- EXERCISE REQUIREMENTS -
Every line below that contains "supervisor" is to be copied.

- INFORMATION SUPPLIED -
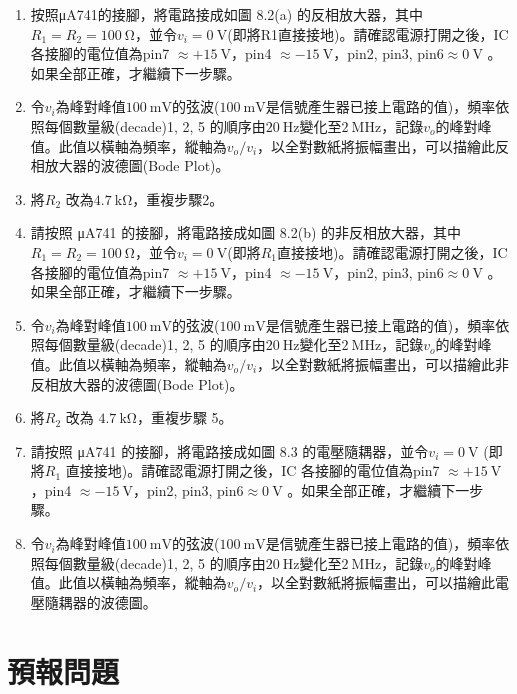 \documentclass[12pt, a4paper]{article}
\begin{document}
\begin{enumerate}[itemsep=0pt]
  \item 按照μA741的接腳，將電路接成如圖 8.2(a) 的反相放大器，其中$R_1 = R_2 = \SI{100}\ohm$，並令$v_i = \SI{0}\V$(即將R1直接接地)。請確認電源打開之後，IC 各接腳的電位值為pin7 $\approx +\SI{15}\V$，pin4 $\approx -\SI{15}\V$，pin2, pin3, pin6$\approx \SI{0}\V$ 。如果全部正確，才繼續下一步驟。
  \item 令$v_i$為峰對峰值$\SI{100}\mV$的弦波($\SI{100}\mV$是信號產生器已接上電路的值)，頻率依照每個數量級(decade)1, 2, 5 的順序由$\SI{20}\Hz$變化至$\SI{2}\MHz$，記錄$v_o$的峰對峰值。此值以橫軸為頻率，縱軸為$v_o / v_i$，以全對數紙將振幅畫出，可以描繪此反相放大器的波德圖(Bode Plot)。
  \item 將$R_2$ 改為$\SI{4.7}\kohm$，重複步驟2。
  \item 請按照 μA741 的接腳，將電路接成如圖 8.2(b) 的非反相放大器，其中$R_1 = R_2 = \SI{100}\ohm$，並令$v_i = \SI{0}\V$(即將$R_1$直接接地)。請確認電源打開之後，IC 各接腳的電位值為pin7 $\approx +\SI{15}\V$，pin4 $\approx -\SI{15}\V$，pin2, pin3, pin6$\approx \SI{0}\V$ 。如果全部正確，才繼續下一步驟。
  \item 令$v_i$為峰對峰值$\SI{100}\mV$的弦波($\SI{100}\mV$是信號產生器已接上電路的值)，頻率依照每個數量級(decade)1, 2, 5 的順序由$\SI{20}\Hz$變化至$\SI{2}\MHz$，記錄$v_o$的峰對峰值。此值以橫軸為頻率，縱軸為$v_o / v_i$，以全對數紙將振幅畫出，可以描繪此非反相放大器的波德圖(Bode Plot)。
  \item 將$R_2$ 改為 $\SI{4.7}\kohm$，重複步驟 5。
  \item 請按照 μA741 的接腳，將電路接成如圖 8.3 的電壓隨耦器，並令$v_i = \SI{0}\V$ (即將$R_1$ 直接接地)。請確認電源打開之後，IC 各接腳的電位值為pin7 $\approx +\SI{15}\V$，pin4 $\approx -\SI{15}\V$，pin2, pin3, pin6$\approx \SI{0}\V$ 。如果全部正確，才繼續下一步驟。
  \item 令$v_i$為峰對峰值$\SI{100}\mV$的弦波($\SI{100}\mV$是信號產生器已接上電路的值)，頻率依照每個數量級(decade)1, 2, 5 的順序由$\SI{20}\Hz$變化至$\SI{2}\MHz$，記錄$v_o$的峰對峰值。此值以橫軸為頻率，縱軸為$v_o / v_i$，以全對數紙將振幅畫出，可以描繪此電壓隨耦器的波德圖。
\end{enumerate}


\section{預報問題}
\end{document}
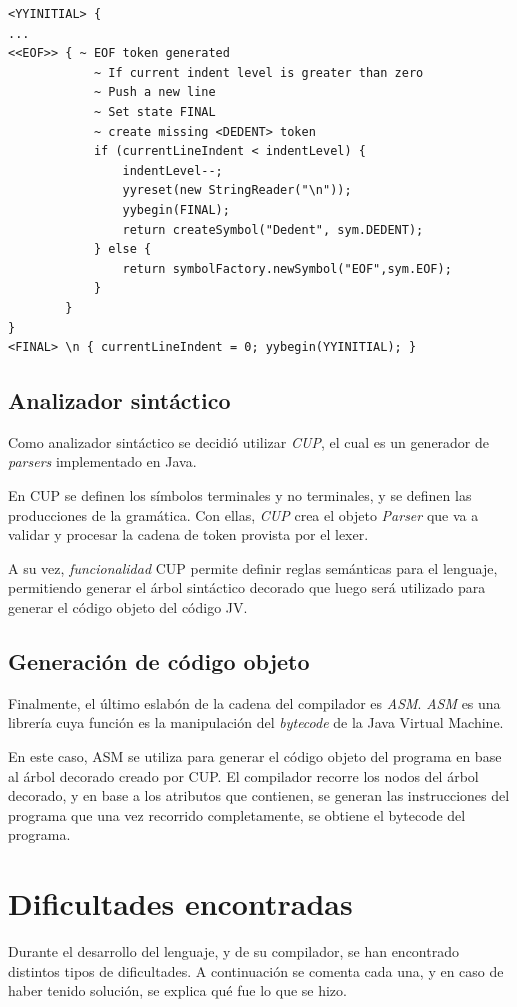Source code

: \documentclass{article}
\begin{document}
\clearpage
            \begin{lstlisting}
<YYINITIAL> {
...
<<EOF>> { ~ EOF token generated
            ~ If current indent level is greater than zero
            ~ Push a new line
            ~ Set state FINAL
            ~ create missing <DEDENT> token
			if (currentLineIndent < indentLevel) {
				indentLevel--;
				yyreset(new StringReader("\n"));
				yybegin(FINAL);
				return createSymbol("Dedent", sym.DEDENT);
			} else {
				return symbolFactory.newSymbol("EOF",sym.EOF);
			}
		}
}
<FINAL> \n { currentLineIndent = 0; yybegin(YYINITIAL); }
            \end{lstlisting}
        \subsection{Analizador sintáctico}
            \par Como analizador sintáctico se decidió utilizar \textit{CUP}, el cual es un generador de \textit{parsers} implementado en Java. 
            \par En CUP se definen los símbolos terminales y no terminales, y se definen las producciones de la gramática. Con ellas, \textit{CUP} crea el objeto \textit{Parser} que va a validar y procesar la cadena de token provista por el lexer.
            \par A su vez, \textit{funcionalidad} CUP permite definir reglas semánticas para el lenguaje, permitiendo generar el árbol sintáctico decorado que luego será utilizado para generar el código objeto del código JV.

        \subsection{Generación de código objeto}
            \par Finalmente, el último eslabón de la cadena del compilador es \textit{ASM}. \textit{ASM} es una librería cuya función es la manipulación del \textit{bytecode} de la Java Virtual Machine.
            \par En este caso, ASM se utiliza para generar el código objeto del programa en base al árbol decorado creado por CUP. El compilador recorre los nodos del árbol decorado, y en base a los atributos que contienen, se generan las instrucciones del programa que una vez recorrido completamente, se obtiene el bytecode del programa.

        \clearpage

    \section{Dificultades encontradas}
        \par Durante el desarrollo del lenguaje, y de su compilador, se han encontrado distintos tipos de dificultades. A continuación se comenta cada una, y en caso de haber tenido solución, se explica qué fue lo que se hizo.
\end{document}

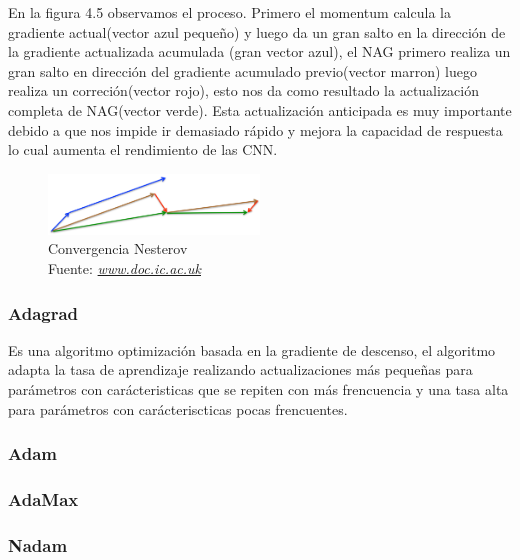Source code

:En la figura 4.5 observamos el proceso. Primero el momentum calcula  la gradiente actual(vector azul pequeño)  y luego da un gran salto en la dirección de la gradiente actualizada acumulada (gran vector azul), el NAG primero realiza un gran salto en dirección del gradiente acumulado previo(vector marron) luego realiza un correción(vector rojo), esto nos da como resultado la actualización completa de NAG(vector verde). Esta actualización anticipada es muy importante debido a que nos impide ir demasiado rápido y mejora la capacidad de respuesta lo cual aumenta el rendimiento de las CNN.
\begin{figure}[H]
	\centering
	\includegraphics[width=0.5\textwidth]{Figures/nesterov.png}
	\caption{Convergencia Nesterov\\ Fuente:  \href{https://www.doc.ic.ac.uk/~js4416/163/website/neural-networks/optimisers.html}{\textit{www.doc.ic.ac.uk}}}
	\label{nesterov }
\end{figure}
\subsubsection{Adagrad}
Es una algoritmo optimización basada en la gradiente de descenso, el algoritmo adapta la tasa de aprendizaje  realizando actualizaciones más pequeñas para parámetros con carácteristicas que se repiten con más frencuencia y una tasa alta  para parámetros con carácteriscticas pocas frencuentes.
\subsubsection{Adam	}
\subsubsection{AdaMax}
\subsubsection{Nadam}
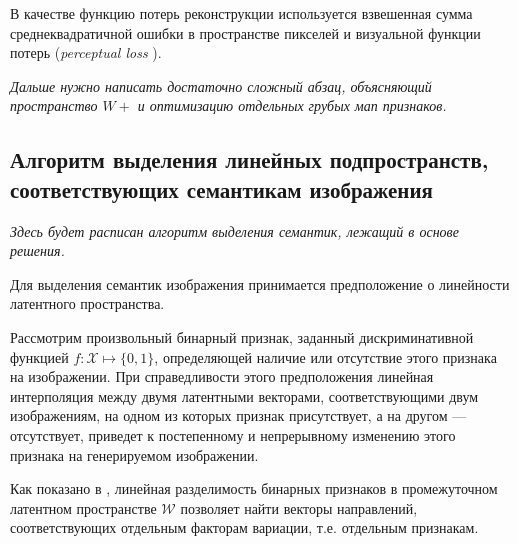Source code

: В качестве функцию потерь реконструкции используется взвешенная сумма среднеквадратичной ошибки в пространстве пикселей и визуальной функции потерь (\emph{perceptual loss} \cite{Johnson2016Perceptual}).

\emph{Дальше нужно написать достаточно сложный абзац, объясняющий пространство $W+$ и оптимизацию отдельных грубых мап признаков.}


\subsection{Алгоритм выделения линейных подпространств, соответствующих семантикам изображения}
\emph{Здесь будет расписан алгоритм выделения семантик, лежащий в основе решения.}

Для выделения семантик изображения принимается предположение о линейности латентного пространства.

Рассмотрим произвольный бинарный признак, заданный дискриминативной функцией $f : \mathcal X \mapsto \{0,1\}$, определяющей наличие или отсутствие этого признака на изображении.
При справедливости этого предположения линейная интерполяция между двумя латентными векторами, соответствующими двум изображениям, на одном из которых признак присутствует, а на другом --- отсутствует, приведет к постепенному и непрерывному изменению этого признака на генерируемом изображении. 

Как показано в \cite{StyleGAN}, линейная разделимость бинарных признаков в промежуточном латентном пространстве $\mathcal{W}$ позволяет найти векторы направлений, соответствующих отдельным факторам вариации, т.е. отдельным признакам.

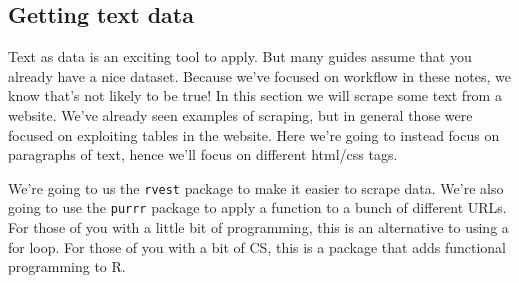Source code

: \documentclass[
]{book}
\newenvironment{Shaded}{\begin{snugshade}}{\end{snugshade}}
\newcommand{\CommentTok}[1]{\textcolor[rgb]{0.56,0.35,0.01}{\textit{#1}}}
\newcommand{\KeywordTok}[1]{\textcolor[rgb]{0.13,0.29,0.53}{\textbf{#1}}}
\newcommand{\NormalTok}[1]{#1}
\newcommand{\OperatorTok}[1]{\textcolor[rgb]{0.81,0.36,0.00}{\textbf{#1}}}
\newcommand{\StringTok}[1]{\textcolor[rgb]{0.31,0.60,0.02}{#1}}
\begin{document}
\hypertarget{getting-text-data}{%
\subsection{Getting text data}\label{getting-text-data}}

Text as data is an exciting tool to apply. But many guides assume that you already have a nice dataset. Because we've focused on workflow in these notes, we know that's not likely to be true! In this section we will scrape some text from a website. We've already seen examples of scraping, but in general those were focused on exploiting tables in the website. Here we're going to instead focus on paragraphs of text, hence we'll focus on different html/css tags.

We're going to us the \texttt{rvest} package to make it easier to scrape data. We're also going to use the \texttt{purrr} package to apply a function to a bunch of different URLs. For those of you with a little bit of programming, this is an alternative to using a for loop. For those of you with a bit of CS, this is a package that adds functional programming to R.

\begin{Shaded}
\end{Shaded}
\end{document}
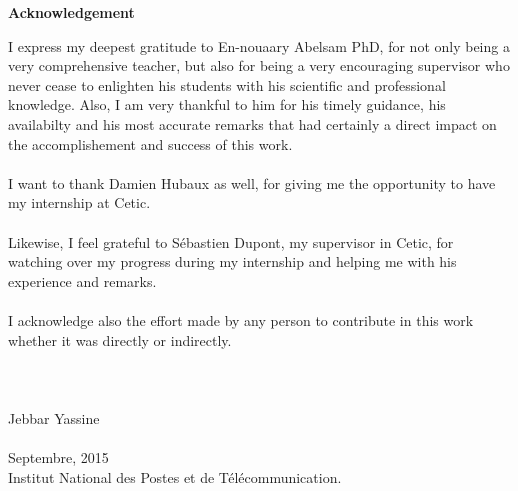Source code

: \newenvironment{acknowledgements}%
    {\cleardoublepage\thispagestyle{plain}\null\vfill\begin{center}%
    \bfseries Acknowledgement\end{center}}%
    {\vfill\null}
\cleardoublepage
\setcounter{page}{2}
\begin{acknowledgements}
        
I express my deepest gratitude to En-nouaary Abelsam PhD, for not only being a very comprehensive teacher, but also for being a very encouraging supervisor who never cease to enlighten his students with his scientific and
professional knowledge. Also, I am very thankful to him for his timely guidance, his availabilty and his most accurate remarks that had certainly a direct impact on the accomplishement and success of this work. \\
\\
I want to thank Damien Hubaux as well, for giving me the opportunity to have my internship at Cetic.\\
\\
Likewise, I feel grateful to Sébastien Dupont, my supervisor in Cetic, for watching over my progress during my internship and helping me with his experience and remarks.\\ 
\\
I acknowledge also the effort made by any person to contribute in this work whether it was directly or indirectly.
\\
\\
\\ 
\\
Jebbar Yassine \\ 
\\
Septembre, 2015\\
{Institut National des Postes et de T\'el\'ecommunication. }\\
 \end{acknowledgements}
\newpage
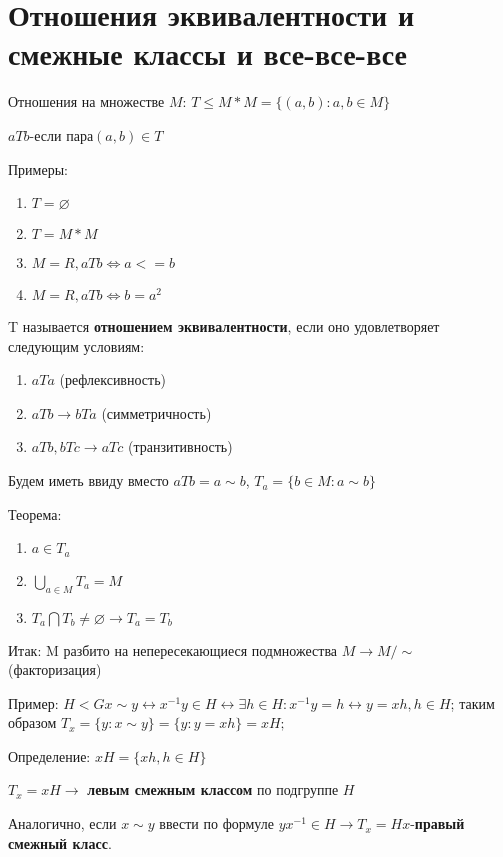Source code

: \documentclass[12pt]{article}
\begin{document}
		
		\newpage
		\section{Отношения эквивалентности и смежные классы и все-все-все}
		
		Отношения на множестве $M$:
		$T \le M*M=\{(a,b):a,b\in M\}$
		
		$aTb$-если пара$(a,b)\in T$ 
		
		Примеры:
		\begin{enumerate}
			\item $T=\varnothing$
			\item $T=M*M$
			\item $M=R, aTb \Leftrightarrow a<=b$
			\item $M=R, aTb \Leftrightarrow b=a^2$
		\end{enumerate}
		
		T называется \hypertarget{indef:equiv}{\textbf{отношением эквивалентности}}, если оно удовлетворяет следующим условиям:
		\begin{enumerate}
			\item $aTa$ (рефлексивность)
			\item $aTb \rightarrow bTa$ (симметричность)
			\item $aTb, bTc \rightarrow aTc$ (транзитивность)
		\end{enumerate}
		
		Будем иметь ввиду вместо $aTb=a\sim b$, $T_a=\{b\in M:a\sim b\}$
		
		Теорема:
		\begin{enumerate}
			\item $a\in T_a$
			\item $\bigcup_{a\in M} T_a=M$
			\item $T_a \bigcap T_b \not= \varnothing \rightarrow T_a=T_b$
		\end{enumerate}
		
		
		Итак: M разбито на непересекающиеся подмножества $M\rightarrow M/\sim$ (факторизация)
		
		Пример: $H<G x\sim y \leftrightarrow x^{-1}y \in H \leftrightarrow \exists h\in H: x^{-1}y=h\leftrightarrow y=xh, h\in H$; таким образом $T_x=\{y:x\sim y\}=\{y:y=xh\}=xH;$
		
		Определение: $xH=\{xh, h\in H\}$
		
		$T_x=xH \rightarrow$ \hypertarget{indef:left_class}{\textbf{левым смежным классом}} по подгруппе $H$
		
		Аналогично, если $ x\sim y$ ввести по формуле $yx^{-1}\in H\rightarrow T_x=Hx$-\hypertarget{indef:right_class}{\textbf{правый смежный класс}}.
		
\end{document}
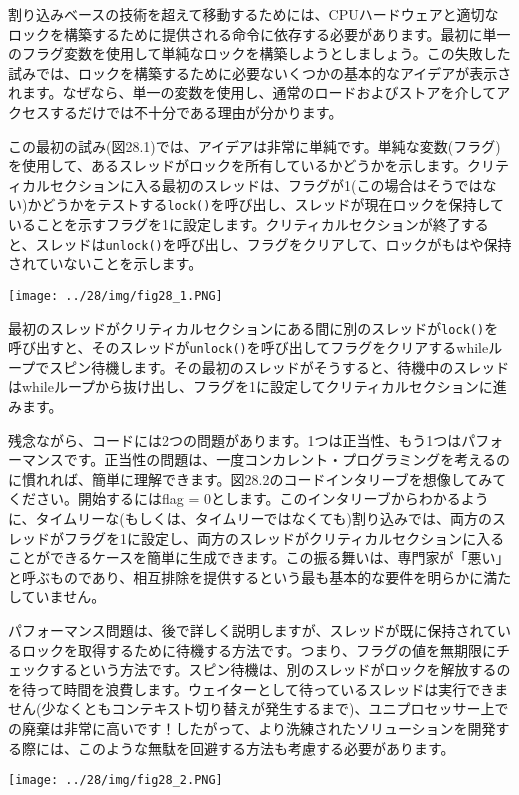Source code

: 割り込みベースの技術を超えて移動するためには、CPUハードウェアと適切なロックを構築するために提供される命令に依存する必要があります。最初に単一のフラグ変数を使用して単純なロックを構築しようとしましょう。この失敗した試みでは、ロックを構築するために必要ないくつかの基本的なアイデアが表示されます。なぜなら、単一の変数を使用し、通常のロードおよびストアを介してアクセスするだけでは不十分である理由が分かります。

この最初の試み(図28.1)では、アイデアは非常に単純です。単純な変数(フラグ)を使用して、あるスレッドがロックを所有しているかどうかを示します。クリティカルセクションに入る最初のスレッドは、フラグが1(この場合はそうではない)かどうかをテストする\texttt{lock()}を呼び出し、スレッドが現在ロックを保持していることを示すフラグを1に設定します。クリティカルセクションが終了すると、スレッドは\texttt{unlock()}を呼び出し、フラグをクリアして、ロックがもはや保持されていないことを示します。

\texttt{[image: ../28/img/fig28\_1.PNG]}

最初のスレッドがクリティカルセクションにある間に別のスレッドが\texttt{lock()}を呼び出すと、そのスレッドが\texttt{unlock()}を呼び出してフラグをクリアするwhileループでスピン待機します。その最初のスレッドがそうすると、待機中のスレッドはwhileループから抜け出し、フラグを1に設定してクリティカルセクションに進みます。

残念ながら、コードには2つの問題があります。1つは正当性、もう1つはパフォーマンスです。正当性の問題は、一度コンカレント・プログラミングを考えるのに慣れれば、簡単に理解できます。図28.2のコードインタリーブを想像してみてください。開始するにはflag
=
0とします。このインタリーブからわかるように、タイムリーな(もしくは、タイムリーではなくても)割り込みでは、両方のスレッドがフラグを1に設定し、両方のスレッドがクリティカルセクションに入ることができるケースを簡単に生成できます。この振る舞いは、専門家が「悪い」と呼ぶものであり、相互排除を提供するという最も基本的な要件を明らかに満たしていません。

パフォーマンス問題は、後で詳しく説明しますが、スレッドが既に保持されているロックを取得するために待機する方法です。つまり、フラグの値を無期限にチェックするという方法です。スピン待機は、別のスレッドがロックを解放するのを待って時間を浪費します。ウェイターとして待っているスレッドは実行できません(少なくともコンテキスト切り替えが発生するまで)、ユニプロセッサー上での廃棄は非常に高いです！したがって、より洗練されたソリューションを開発する際には、このような無駄を回避する方法も考慮する必要があります。

\texttt{[image: ../28/img/fig28\_2.PNG]}

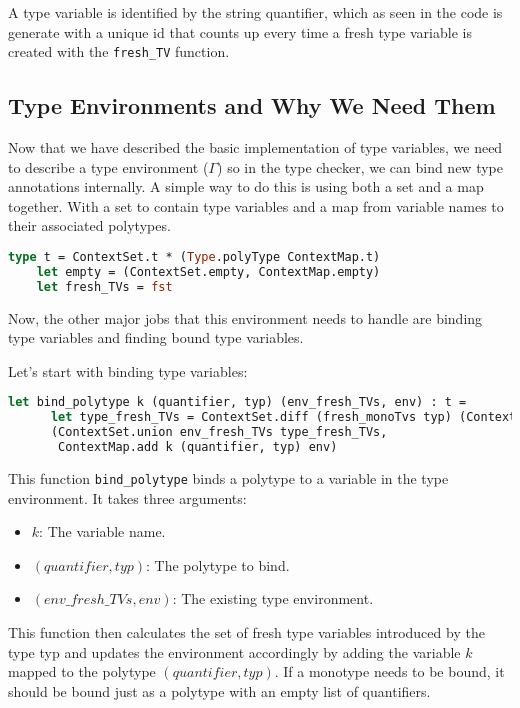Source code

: \documentclass{l4proj}
\begin{document}
A type variable is identified by the string quantifier, which as seen in the code is generate with a unique id that counts up every time a fresh type variable is created with the \texttt{fresh\_TV} function.

\subsection{Type Environments and Why We Need Them}

Now that we have described the basic implementation of type variables, we need to describe a type environment ($\Gamma$) so in the type checker, we can bind new type annotations internally.
A simple way to do this is using both a set and a map together.
With a set to contain type variables and a map from variable names to their associated polytypes.

\begin{lstlisting}[language=Caml]
    type t = ContextSet.t * (Type.polyType ContextMap.t)
    let empty = (ContextSet.empty, ContextMap.empty)
    let fresh_TVs = fst
\end{lstlisting}

Now, the other major jobs that this environment needs to handle are binding type variables and finding bound type variables.

Let's start with binding type variables:

\begin{lstlisting}[language=Caml]
    let bind_polytype k (quantifier, typ) (env_fresh_TVs, env) : t =
      let type_fresh_TVs = ContextSet.diff (fresh_monoTvs typ) (ContextSet.of_list quantifier) in
      (ContextSet.union env_fresh_TVs type_fresh_TVs,
       ContextMap.add k (quantifier, typ) env)
\end{lstlisting}

This function \texttt{bind\_polytype} binds a polytype to a variable in the type environment.
It takes three arguments:
\begin{itemize}
    \item $k$: The variable name.
    \item $(quantifier, typ)$: The polytype to bind.
    \item $(env\_fresh\_TVs, env)$: The existing type environment.
\end{itemize}

This function then calculates the set of fresh type variables introduced by the type typ and updates the environment accordingly by adding the variable $k$ mapped to the polytype $(quantifier, typ)$.
If a monotype needs to be bound, it should be bound just as a polytype with an empty list of quantifiers.
\end{document}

- EXERCISE SOLUTION -
I express my deepest gratitude to En-nouaary Abelsam PhD, for not only being a very comprehensive teacher, but also for being a very encouraging supervisor who never cease to enlighten his students with his scientific and
Likewise, I feel grateful to Sébastien Dupont, my supervisor in Cetic, for watching over my progress during my internship and helping me with his experience and remarks.\\ 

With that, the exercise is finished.